[<prev] [next>] [<thread-prev] [thread-next>] [day] [month] [year] [list]
Message-ID: <214db251-827c-715c-54cf-9c0e9bb5fe30@bytedance.com>
Date: Wed, 22 Jun 2022 17:16:29 +0800
From: Qi Zheng <zhengqi.arch@...edance.com>
To: Yu Zhao <yuzhao@...gle.com>,
Andrew Morton <akpm@...ux-foundation.org>
Cc: Andi Kleen <ak@...ux.intel.com>,
Aneesh Kumar <aneesh.kumar@...ux.ibm.com>,
Catalin Marinas <catalin.marinas@....com>,
Dave Hansen <dave.hansen@...ux.intel.com>,
Hillf Danton <hdanton@...a.com>, Jens Axboe <axboe@...nel.dk>,
Johannes Weiner <hannes@...xchg.org>,
Jonathan Corbet <corbet@....net>,
Linus Torvalds <torvalds@...ux-foundation.org>,
Matthew Wilcox <willy@...radead.org>,
Mel Gorman <mgorman@...e.de>,
Michael Larabel <Michael@...haellarabel.com>,
Michal Hocko <mhocko@...nel.org>,
Mike Rapoport <rppt@...nel.org>,
Peter Zijlstra <peterz@...radead.org>,
Tejun Heo <tj@...nel.org>, Vlastimil Babka <vbabka@...e.cz>,
Will Deacon <will@...nel.org>,
linux-arm-kernel@...ts.infradead.org, linux-doc@...r.kernel.org,
linux-kernel@...r.kernel.org, linux-mm@...ck.org, x86@...nel.org,
page-reclaim@...gle.com, Brian Geffon <bgeffon@...gle.com>,
Jan Alexander Steffens <heftig@...hlinux.org>,
Oleksandr Natalenko <oleksandr@...alenko.name>,
Steven Barrett <steven@...uorix.net>,
Suleiman Souhlal <suleiman@...gle.com>,
Daniel Byrne <djbyrne@....edu>,
Donald Carr <d@...os-reins.com>,
Holger Hoffstätte <holger@...lied-asynchrony.com>,
Konstantin Kharlamov <Hi-Angel@...dex.ru>,
Shuang Zhai <szhai2@...rochester.edu>,
Sofia Trinh <sofia.trinh@....works>,
Vaibhav Jain <vaibhav@...ux.ibm.com>
Subject: Re: [PATCH v12 12/14] mm: multi-gen LRU: debugfs interface
On 2022/6/14 15:16, Yu Zhao wrote:
> Add /sys/kernel/debug/lru_gen for working set estimation and proactive
> reclaim.
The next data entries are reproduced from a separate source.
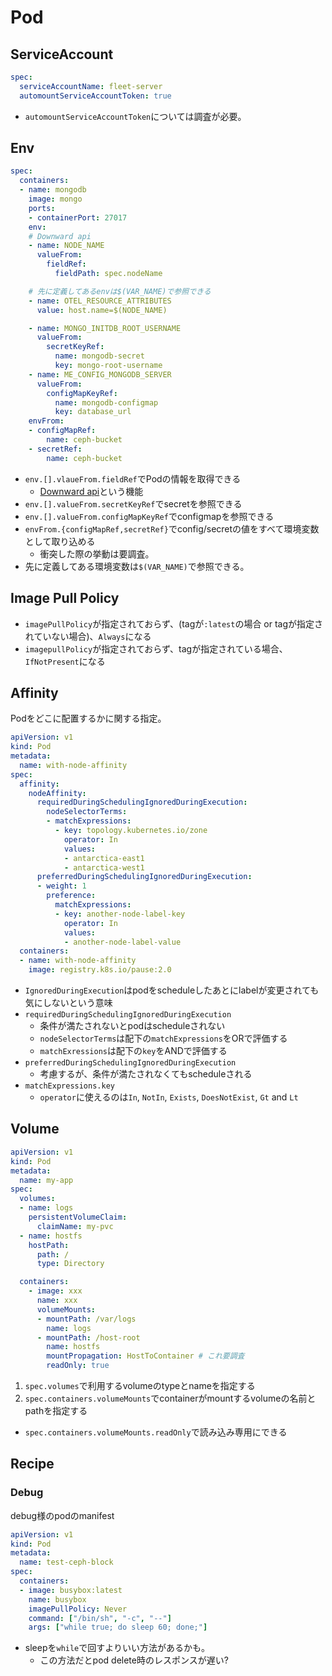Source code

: # Pod

## ServiceAccount

```yaml
spec:
  serviceAccountName: fleet-server
  automountServiceAccountToken: true
```

* `automountServiceAccountToken`については調査が必要。


## Env

```yaml
spec:
  containers:
  - name: mongodb
    image: mongo
    ports:
    - containerPort: 27017
    env:
    # Downward api
    - name: NODE_NAME
      valueFrom:
        fieldRef:
          fieldPath: spec.nodeName 

    # 先に定義してあるenvは$(VAR_NAME)で参照できる
    - name: OTEL_RESOURCE_ATTRIBUTES
      value: host.name=$(NODE_NAME)

    - name: MONGO_INITDB_ROOT_USERNAME
      valueFrom:
        secretKeyRef:
          name: mongodb-secret
          key: mongo-root-username
    - name: ME_CONFIG_MONGODB_SERVER
      valueFrom:
        configMapKeyRef:
          name: mongodb-configmap
          key: database_url
    envFrom:    
    - configMapRef:    
        name: ceph-bucket    
    - secretRef:    
        name: ceph-bucket    
```

* `env.[].vlaueFrom.fieldRef`でPodの情報を取得できる
  * [Downward api](https://kubernetes.io/docs/concepts/workloads/pods/downward-api/)という機能
* `env.[].valueFrom.secretKeyRef`でsecretを参照できる
* `env.[].valueFrom.configMapKeyRef`でconfigmapを参照できる
* `envFrom.{configMapRef,secretRef}`でconfig/secretの値をすべて環境変数として取り込める
  * 衝突した際の挙動は要調査。
* 先に定義してある環境変数は`$(VAR_NAME)`で参照できる。

## Image Pull Policy

* `imagePullPolicy`が指定されておらず、(tagが`:latest`の場合 or tagが指定されていない場合)、`Always`になる
* `imagepullPolicy`が指定されておらず、tagが指定されている場合、`IfNotPresent`になる


## Affinity

Podをどこに配置するかに関する指定。

```yaml
apiVersion: v1
kind: Pod
metadata:
  name: with-node-affinity
spec:
  affinity:
    nodeAffinity:
      requiredDuringSchedulingIgnoredDuringExecution:
        nodeSelectorTerms:
        - matchExpressions:
          - key: topology.kubernetes.io/zone
            operator: In
            values:
            - antarctica-east1
            - antarctica-west1
      preferredDuringSchedulingIgnoredDuringExecution:
      - weight: 1
        preference:
          matchExpressions:
          - key: another-node-label-key
            operator: In
            values:
            - another-node-label-value
  containers:
  - name: with-node-affinity
    image: registry.k8s.io/pause:2.0
```

* `IgnoredDuringExecution`はpodをscheduleしたあとにlabelが変更されても気にしないという意味
* `requiredDuringSchedulingIgnoredDuringExecution`
  * 条件が満たされないとpodはscheduleされない
  * `nodeSelectorTerms`は配下の`matchExpressions`をORで評価する
  * `matchExressions`は配下の`key`をANDで評価する
* `preferredDuringSchedulingIgnoredDuringExecution`
  * 考慮するが、条件が満たされなくてもscheduleされる
* `matchExpressions.key`
  * `operator`に使えるのは`In`, `NotIn`, `Exists`, `DoesNotExist`, `Gt` and `Lt`



## Volume

```yaml
apiVersion: v1
kind: Pod
metadata: 
  name: my-app
spec:
  volumes:
  - name: logs 
    persistentVolumeClaim:
      claimName: my-pvc
  - name: hostfs
    hostPath:
      path: /
      type: Directory

  containers:
    - image: xxx
      name: xxx
      volumeMounts:
      - mountPath: /var/logs  
        name: logs
      - mountPath: /host-root
        name: hostfs
        mountPropagation: HostToContainer # これ要調査
        readOnly: true
```

1. `spec.volumes`で利用するvolumeのtypeとnameを指定する
2. `spec.containers.volumeMounts`でcontainerがmountするvolumeの名前とpathを指定する
  * `spec.containers.volumeMounts.readOnly`で読み込み専用にできる


## Recipe

### Debug

debug様のpodのmanifest

```yaml
apiVersion: v1
kind: Pod
metadata:
  name: test-ceph-block
spec:
  containers:
  - image: busybox:latest
    name: busybox
    imagePullPolicy: Never
    command: ["/bin/sh", "-c", "--"]
    args: ["while true; do sleep 60; done;"]
```

* sleepを`while`で回すよりいい方法があるかも。
  * この方法だとpod delete時のレスポンスが遅い?
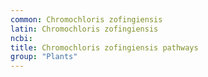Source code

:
 ```yaml
---
common: Chromochloris zofingiensis
latin: Chromochloris zofingiensis
ncbi: 
title: Chromochloris zofingiensis pathways
group: "Plants"
---
```

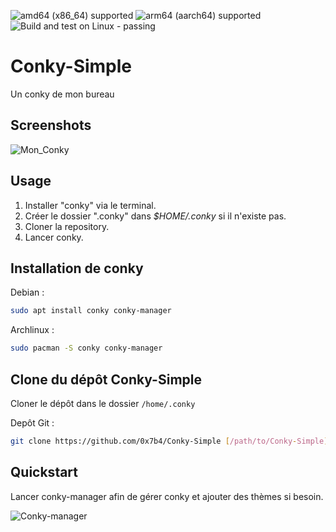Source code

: ![amd64 (x86_64) supported](https://github.com/0x7b4/Conky-Simple/assets/29344965/205f5b9c-45e6-41dc-9891-40eb53330d8b)
![arm64 (aarch64) supported](https://github.com/0x7b4/Conky-Simple/assets/29344965/2478a28c-1a8b-4ebe-9b71-b16b50697bb1)
![Build and test on Linux - passing](https://github.com/0x7b4/Conky-Simple/assets/29344965/87baa2fc-a69e-48d3-bf86-ef2506107946)

# Conky-Simple
Un conky de mon bureau


## Screenshots

![Mon_Conky](https://github.com/0x7b4/Conky-Simple/assets/29344965/eeb85129-db52-4920-945c-bfec7adefe95)


## Usage
1. Installer "conky" via le terminal.
2. Créer le dossier ".conky" dans *$HOME/.conky* si il n'existe pas.
3. Cloner la repository.
4. Lancer conky.

## Installation de conky

Debian :
```bash
sudo apt install conky conky-manager
```
Archlinux :
```bash
sudo pacman -S conky conky-manager
```

## Clone du dépôt Conky-Simple
 Cloner le dépôt dans le dossier
 `/home/.conky`

Depôt Git :
```bash
git clone https://github.com/0x7b4/Conky-Simple [/path/to/Conky-Simple]
```

## Quickstart

Lancer conky-manager afin de gérer conky et ajouter des thèmes si besoin.

![Conky-manager](https://github.com/0x7b4/Conky-Simple/assets/29344965/f64361fb-b41f-4dfa-a0d4-8e0da99bc8db)










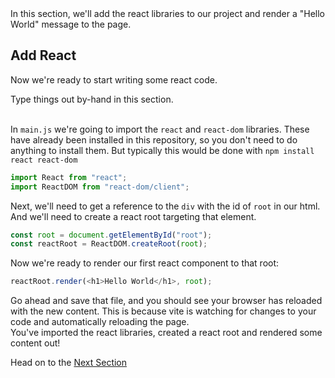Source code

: <link rel="stylesheet" href="../../.images/styles.css"></link>

<aside instruction>
<div map></div>
In this section, we'll add the react libraries to our project and render a "Hello World" message to the page.
</aside>

## Add React

Now we're ready to start writing some react code.

<aside instruction>
<div by-hand></div>
Type things out by-hand in this section.
</aside>

<br>

In `main.js` we're going to import the `react` and `react-dom` libraries. These have already been installed in this repository, so you don't need to do anything to install them. But typically this would be done with `npm install react react-dom`

```js
import React from "react";
import ReactDOM from "react-dom/client";
```

Next, we'll need to get a reference to the `div` with the id of `root` in our html. And we'll need to create a react root targeting that element.

```js
const root = document.getElementById("root");
const reactRoot = ReactDOM.createRoot(root);
```

Now we're ready to render our first react component to that root:

```js
reactRoot.render(<h1>Hello World</h1>, root);
```

<aside check>
Go ahead and save that file, and you should see your browser has reloaded with the new content. This is because vite is watching for changes to your code and automatically reloading the page.
<div look></div>
</aside>

<aside goal>
<div goal></div>
You've imported the react libraries, created a react root and rendered some content out!
</aside>

Head on to the [Next Section](./section-03.md)
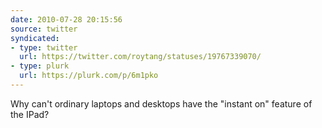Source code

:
 ```yaml
---
date: 2010-07-28 20:15:56
source: twitter
syndicated:
- type: twitter
  url: https://twitter.com/roytang/statuses/19767339070/
- type: plurk
  url: https://plurk.com/p/6m1pko
---
```


Why can't ordinary laptops and desktops have the "instant on" feature of the IPad?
These techniques are commonly used to optimize job scheduling
> (bin packing) in data centers [1][2].
>
> Compared with the page table-based approach and the PFN-based
> approach, this lruvec-based approach has the following advantages:
> 1. It offers better choices because it is aware of memcgs, NUMA nodes,
> shared mappings and unmapped page cache.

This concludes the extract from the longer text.